As I wait to meet the protagonist, the one who went on an ambitious solo ride across the country, covering 16 States in 110 days—on the bustling MG Road, in Bengaluru, I wonder if India is really a safe country for solo women travellers. It was to answer that very question, 37-year-old Esha Gupta took on the huge responsibility of proving how India is safe for women, and made her way to the most unusual places.
Discovering the hippie
Esha hails from Lucknow, though her roots also run through Kerala, where her mother hails from. Right after her education, Esha joined the Oberoi Group and then worked for a multinational firm for a while. She then wanted to take a sabbatical from the usual chaos and chose to travel. With the help of a few friends around, she taught herself to ride a bike and she was very soon a proud owner of ‘Mickey’, her Bajaj Avenger.
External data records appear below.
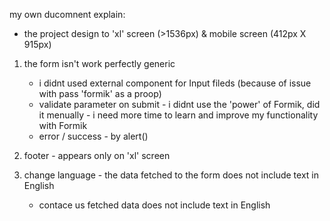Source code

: my own ducomnent explain:

- the project design to 'xl' screen (>1536px) & mobile screen (412px X 915px)

1. the form isn't work perfectly generic

   - i didnt used external component for Input fileds (because of issue with pass 'formik' as a proop)
   - validate parameter on submit - i didnt use the 'power' of Formik, did it menually - i need more time to learn and improve my functionality with Formik
   - error / success - by alert()

2. footer - appears only on 'xl' screen

3. change language - the data fetched to the form does not include text in English
   - contace us fetched data does not include text in English
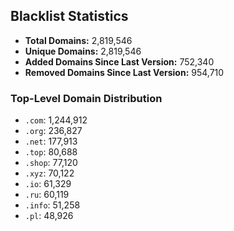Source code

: ## Blacklist Statistics

- **Total Domains:** 2,819,546
- **Unique Domains:** 2,819,546
- **Added Domains Since Last Version:** 752,340
- **Removed Domains Since Last Version:** 954,710

### Top-Level Domain Distribution

-  `.com`: 1,244,912
-  `.org`: 236,827
-  `.net`: 177,913
-  `.top`: 80,688
-  `.shop`: 77,120
-  `.xyz`: 70,122
-  `.io`: 61,329
-  `.ru`: 60,119
-  `.info`: 51,258
-  `.pl`: 48,926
In 2012 she flagged off her newfound love, the one that brought Esha the much-awaited solace and identity.
Though her journey has stood out in the biker community, her latest stint to earn the tag of ‘Longest journey on motorcycle in a single country by a female motorist’, has gained her a much desired identity. That’s not it. Esha raised the bar when she chose to challenge the stereotypes women travellers and backpackers internalize on how India is an unsafe country for women. She says,
I want to send a message out there to all who say India is an unsafe country for women, that it’s definitely not so. Having travelled alone extensively, I negate that line with my full will. That doesn’t mean I am challenging the miscreants. It just means that we, as a country, are concentrating so much on the negativity that we have forgotten that we are surrounded majorly by positive and good people around us and my solo ride is meant to shift people’s focus to the positivity and strength amongst our countrymen.
Paving her own way
This journey started on January 26, 2016 from Bengaluru. Esha fought against all the odds for the next 30,000km and returned on May 14, 2016. During this journey, she covered 16 States including Tamil Nadu, Kerala, Karnataka, Seemasandra, Telangana, Orissa, West Bengal, Bihar, Jharkhand, Chattisgarh, Maharashtra, Gujarat, Rajasthan, Madhya Pradesh, Uttarakhand and Uttar Pradesh. She used her love for photography to capture snapshots of her trip around the country. Her journey was supported by Throttle; a community for avid bikers, OSS GPS Tracking Solutions, Indian Oil, BAC (Bajaj Avenger Club) and Flipcarbon.
Nuggets of wisdom
Esha believes that nothing teaches one more than travelling. Sharing instances from her repository, she recollects how at her pitstop in Madurai, Tamil Nadu, a local family slept on the floor just to make her feel at home since the household had only one bed. In another instance, at Orissa, the State was enjoying the initial showers for the season, and the bike’s speedometer wire got disconnected on the slushy roads. The journey got trickier from there and Esha lost her mobile connectivity and had no access to the routes. She finally stumbled upon a hotel that was closing, but looking at Esha and learning of her journey, the hotel staff took her in and offered her their food.
All through her journey, Esha’s faith in people and their reactions towards a solo traveller had grown stronger with every ride. From welcoming a stranger into their homes to sharing their food and clothing. From applauding you when you make it to the headlines to sympathising when you fail, there are different types of people. The ones that slap and clap at a drop of a hat, but all that has kept Esha going is the initial drive to challenge societal perceptions.
If you have to prove anything wrong, first fight the fear of being proven wrong. Pick your strength and work towards the goal. Fear of failure will never take you anywhere, Esha quips.
The fact that media tends to shine the spotlight primarily on negative instances has diminished its global stature as a safe country for women.
India has seen other women motorists like Roshni Sharma and Veenu Paliwal challenging stereotypes. The former was the first woman rider through Kashmir to Kanyakumari, at a distance of 5,453km, and the latter was on the last lag of her 10,000-km journey, when she met with a fatal accident.
When someone said a woman can play multiple roles, each better than the other, may be they meant this. Esha is an inspiration to many women across the globe. Her intent to challenge her own comfort zone and to rise against all odds, for a bigger purpose, indeed creates an impact for a better tomorrow.